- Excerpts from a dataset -
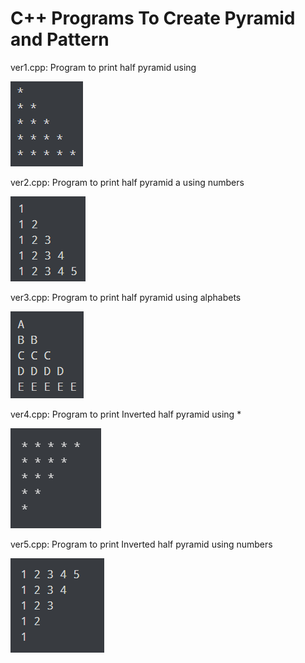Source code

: 
# C++ Programs To Create Pyramid and Pattern
ver1.cpp:
Program to print half pyramid using 

![Screenshot](ver1.PNG)

ver2.cpp:
Program to print half pyramid a using numbers

![Screenshot](ver2.PNG)

ver3.cpp:
Program to print half pyramid using alphabets

![Screenshot](ver3.PNG)

ver4.cpp:
Program to print Inverted half pyramid using *

![Screenshot](ver4.PNG)

ver5.cpp:
Program to print Inverted half pyramid using numbers

![Screenshot](ver5.PNG)
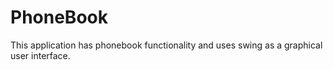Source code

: # PhoneBook
This application has phonebook functionality and uses swing as a graphical user interface.
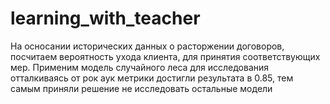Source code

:# learning_with_teacher
На осносании исторических данных о расторжении договоров, посчитаем вероятность ухода клиента, для принятия соответствующих мер.
Применим модель случайного леса для исследования
отталкиваясь от рок аук метрики достигли результата в 0.85, тем самым приняли решение не исследовать остальные модели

- WHAT THIS TASK INVOLVES -
Provide a count of the lines in the data above that include the word "numbers", stating the number alone.

- SOLUTION FOR THIS EXERCISE -
2